Sie hat eine Tasche dabei. Sie schleppt sich damit ab, als wären Steine darin.
    Warum bringt sie ihre Tasche zum Frühstück mit?
    »Entschuldigung, dass ich so spät bin«, sagt sie. »Ich hab mir die Haare
geföhnt. Sie sind noch ein bisschen feucht. Es dauert immer so lang, bis sie trocken
sind.«
    [63]  Er weiß nicht, ob er sie küssen soll oder nicht. Er steht auf, beschließt
dann aber, es doch nicht zu tun, und nimmt ohne weitere Begrüßung – die Hand geben
wäre auch komisch – wieder auf seinem Stuhl Platz.
    Sie setzt sich ihm gegenüber.
    »Siehst du’s?«, fragt sie.
    »Was?«
    »Dass mein Haar noch feucht ist. Es trocknet so langsam. Es ist zu dick.«
    »Haben Sie auch Zimmer 407?«, will die Kellnerin wissen.
    »412«, antwortet Lea.
    »Kaffee?«
    »Tee, bitte.«
    Die Kellnerin geht davon.
    »Für mich bitte Kaffee«, ruft Roland ihr hinterher.
    Lea trägt eine Jeans und eine Wollweste, die selbstgestrickt aussieht.
Sie wirkt unscheinbar, wie jemand, der nirgends bemerkt werden will.
    Einen Moment sitzen sie sich schweigend gegenüber.
    Er weiß nicht, was er sagen soll. Menschen phantasieren übereinander,
nicht nur sexuell, das eigentlich am wenigsten. Er enttäuscht die Phantasien der
anderen lieber nicht. Er möchte derjenige sein, den man in ihm sieht. Warum sich
abmühen, man selber zu werden, wenn man auch der werden kann, den der andere sich
wünscht? Innerhalb vertretbarer Grenzen natürlich.
    »Willst du nichts essen?«, fragt er schließlich.

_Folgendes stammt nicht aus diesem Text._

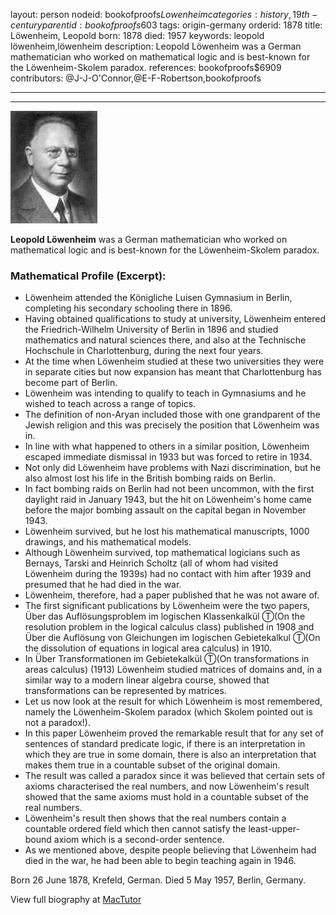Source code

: layout: person
nodeid: bookofproofs$Lowenheim
categories: history,19th-century
parentid: bookofproofs$603
tags: origin-germany
orderid: 1878
title: Löwenheim, Leopold
born: 1878
died: 1957
keywords: leopold löwenheim,löwenheim
description: Leopold Löwenheim was a German mathematician who worked on mathematical logic and is best-known for the Löwenheim-Skolem paradox.
references: bookofproofs$6909
contributors: @J-J-O'Connor,@E-F-Robertson,bookofproofs

---



---

![Lowenheim.jpg](https://github.com/bookofproofs/bookofproofs.github.io/blob/main/_sources/_assets/images/portraits/Lowenheim.jpg?raw=true)

**Leopold Löwenheim** was a German mathematician who worked on mathematical logic and is best-known for the Löwenheim-Skolem paradox.

### Mathematical Profile (Excerpt):
* Löwenheim attended the Königliche Luisen Gymnasium in Berlin, completing his secondary schooling there in 1896.
* Having obtained qualifications to study at university, Löwenheim entered the Friedrich-Wilhelm University of Berlin in 1896 and studied mathematics and natural sciences there, and also at the Technische Hochschule in Charlottenburg, during the next four years.
* At the time when Löwenheim studied at these two universities they were in separate cities but now expansion has meant that Charlottenburg has become part of Berlin.
* Löwenheim was intending to qualify to teach in Gymnasiums and he wished to teach across a range of topics.
* The definition of non-Aryan included those with one grandparent of the Jewish religion and this was precisely the position that Löwenheim was in.
* In line with what happened to others in a similar position, Löwenheim escaped immediate dismissal in 1933 but was forced to retire in 1934.
* Not only did Löwenheim have problems with Nazi discrimination, but he also almost lost his life in the British bombing raids on Berlin.
* In fact bombing raids on Berlin had not been uncommon, with the first daylight raid in January 1943, but the hit on Löwenheim's home came before the major bombing assault on the capital began in November 1943.
* Löwenheim survived, but he lost his mathematical manuscripts, 1000 drawings, and his mathematical models.
* Although Löwenheim survived, top mathematical logicians such as Bernays, Tarski and Heinrich Scholtz (all of whom had visited Löwenheim during the 1939s) had no contact with him after 1939 and presumed that he had died in the war.
* Löwenheim, therefore, had a paper published that he was not aware of.
* The first significant publications by Löwenheim were the two papers, Über das Auflösungsproblem im logischen Klassenkalkül Ⓣ(On the resolution problem in the logical calculus class)  published in 1908 and Über die Auflösung von Gleichungen im logischen Gebietekalkul Ⓣ(On the dissolution of equations in logical area calculus)  in 1910.
* In Über Transformationen im Gebietekalkül Ⓣ(On transformations in areas calculus) (1913) Löwenheim studied matrices of domains and, in a similar way to a modern linear algebra course, showed that transformations can be represented by matrices.
* Let us now look at the result for which Löwenheim is most remembered, namely the Löwenheim-Skolem paradox (which Skolem pointed out is not a paradox!).
* In this paper Löwenheim proved the remarkable result that for any set of sentences of standard predicate logic, if there is an interpretation in which they are true in some domain, there is also an interpretation that makes them true in a countable subset of the original domain.
* The result was called a paradox since it was believed that certain sets of axioms characterised the real numbers, and now Löwenheim's result showed that the same axioms must hold in a countable subset of the real numbers.
* Löwenheim's result then shows that the real numbers contain a countable ordered field which then cannot satisfy the least-upper-bound axiom which is a second-order sentence.
* As we mentioned above, despite people believing that Löwenheim had died in the war, he had been able to begin teaching again in 1946.

Born 26 June 1878, Krefeld, German. Died 5 May 1957, Berlin, Germany.

View full biography at [MacTutor](https://mathshistory.st-andrews.ac.uk/Biographies/Lowenheim/)
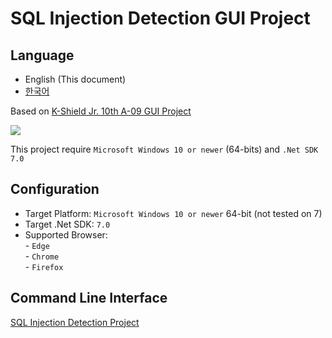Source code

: # SQL Injection Detection GUI Project
## Language
- English (This document)
- [한국어](https://github.com/icaros7/sqli-detector-gui-p2/blob/main/readme_ko.md)

Based on [K-Shield Jr. 10th A-09 GUI Project](https://github.com/ksj-10th-a09/sqli-detection-gui)

![](https://raw.githubusercontent.com/ksj-10th-a09/sqli-detection-gui/main/image/1.png)

This project require `Microsoft Windows 10 or newer` (64-bits) and `.Net SDK 7.0`

## Configuration
- Target Platform: `Microsoft Windows 10 or newer` 64-bit (not tested on 7)
- Target .Net SDK: `7.0`
- Supported Browser:   
				- `Edge`   
				- `Chrome`   
				- `Firefox`

## Command Line Interface
[SQL Injection Detection Project](https://github.com/icaros7/sqli-detector-p2)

    Sie schüttelt den Kopf. »Vielleicht etwas Müsli. Ich esse morgens nie
viel.«
    [64]  Sie bekommt eine Tasse heißes Wasser. Die Kellnerin hält ihr eine
Box mit diversen Teesorten hin, und zu Roland sagt sie: »Ihr Kaffee kommt gleich. Wir kochen gerade frischen.«
    Lea entscheidet sich für Rooibostee.
    Sie sieht abgespannt aus.
    Als die Kellnerin weg ist, sagt Roland: »Es tut mir leid.«
    »Was?«
    »Das von gestern Abend. Heute Nacht.«
    »Was ist heut Nacht passiert?«, fragt Lea und lacht leichthin. Sie taucht
den Teebeutel in ihre Tasse und geht zum Buffet. Er schaut
ihr hinterher, wie sie an den Speisen entlanggeht, ihrer schmächtigen Gestalt, wie
sie zögernd vor den Cornflakes stehen bleibt und sich
ein Schälchen nimmt. Sie sieht aus, als hätte sie sich verirrt.
    Lea kommt mit Joghurt zurück. Naturjoghurt.

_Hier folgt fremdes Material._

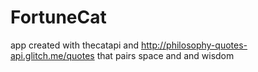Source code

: # FortuneCat
app created with thecatapi and http://philosophy-quotes-api.glitch.me/quotes that pairs space and and wisdom
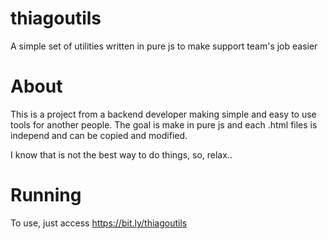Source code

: # thiagoutils
A simple set of utilities written in pure js to make support team's job easier

# About
This is a project from a backend developer making simple and easy to use tools for another people. The goal is make in pure js and each .html files is independ and can be copied and modified.

I know that is not the best way to do things, so, relax.. 

# Running
To use, just access https://bit.ly/thiagoutils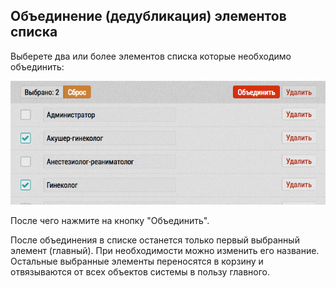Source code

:## Объединение (дедубликация) элементов списка

Выберете два или более элементов списка которые необходимо объединить:

![](../images/database-dict-merge.png)

После чего нажмите на кнопку "Объединить".

После объединения в списке останется только первый выбранный элемент  (главный). 
При необходимости можно изменить его название. 
Остальные выбранные элементы переносятся в корзину и отвязываются от всех объектов системы в пользу главного.
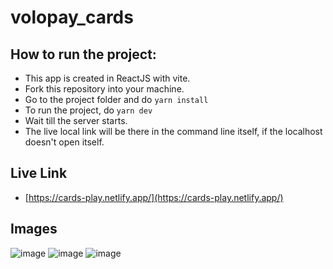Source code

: ﻿# volopay_cards

## How to run the project:
- This app is created in ReactJS with vite.
- Fork this repository into your machine.
- Go to the project folder and do `yarn install`
- To run the project, do `yarn dev`
- Wait till the server starts.
- The live local link will be there in the command line itself, if the localhost doesn't open itself.

## Live Link
- [https://cards-play.netlify.app/](https://cards-play.netlify.app/)

## Images
![image](https://github.com/sakshamAK/volopay_cards/assets/55906931/00105d84-5dd2-46a8-90eb-4e90d8dc4bfc)
![image](https://github.com/sakshamAK/volopay_cards/assets/55906931/0ffe5dbd-b877-4993-b690-6c11ddd874d0)
![image](https://github.com/sakshamAK/volopay_cards/assets/55906931/183c2ef0-afa4-462f-8529-6c9862be45e9)
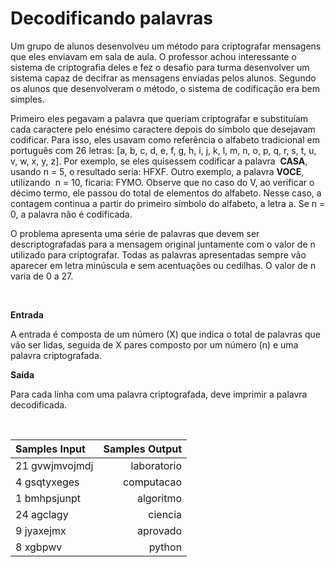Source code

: # Decodificando palavras

Um grupo de alunos desenvolveu um método para criptografar mensagens que eles enviavam em sala de aula. O professor achou interessante o sistema de criptografia deles e fez o desafio para turma desenvolver um sistema capaz de decifrar as mensagens enviadas pelos alunos. Segundo os alunos que desenvolveram o método, o sistema de codificação era bem simples.  

Primeiro eles pegavam a palavra que queriam criptografar e substituíam cada caractere pelo enésimo caractere depois do símbolo que desejavam codificar. Para isso, eles usavam como referência o alfabeto tradicional em português com 26 letras: [a, b, c, d, e, f, g, h, i, j, k, l, m, n, o, p, q, r, s, t, u, v, w, x, y, z]. Por exemplo, se eles quisessem codificar a palavra  **CASA**, usando n = 5, o resultado seria: HFXF. Outro exemplo, a palavra **VOCE**, utilizando  n = 10, ficaria: FYMO. Observe que no caso do V, ao verificar o décimo termo, ele passou do total de elementos do alfabeto. Nesse caso, a contagem continua a partir do primeiro símbolo do alfabeto, a letra a. Se n = 0, a palavra não é codificada.  

O problema apresenta uma série de palavras que devem ser descriptografadas para a mensagem original juntamente com o valor de n utilizado para criptografar. Todas as palavras apresentadas sempre vão aparecer em letra minúscula e sem acentuações ou cedilhas. O valor de n varia de 0 a 27.  

<br>

**Entrada**  

A entrada é composta de um número (X) que indica o total de palavras que vão ser lidas, seguida de X pares composto por um número (n) e uma palavra criptografada.

**Saída**  

Para cada linha com uma palavra criptografada, deve imprimir a palavra decodificada.

<br>

| Samples Input	| Samples Output |
|:--------------|---------------:|
|21 gvwjmvojmdj | laboratorio    |
|4 gsqtyxeges   | computacao     |
|1 bmhpsjunpt   | algoritmo      |
|24 agclagy     | ciencia        |
|9 jyaxejmx     | aprovado       |
|8 xgbpwv       | python         |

    »Ist das alles?«, fragt er.
    »Ja. Ich hab keinen so großen Hunger.« Mit einer gewissen Selbstüberwindung
löffelt sie ihren Joghurt.
    »Vor dem Fliegen«, sagt Roland, »bin ich immer nervös. Tut mir leid.«
    »Hast du Flugangst?« Sie hält inne, den Löffel
reglos zwischen Schälchen und Mund. Joghurt tropft herunter.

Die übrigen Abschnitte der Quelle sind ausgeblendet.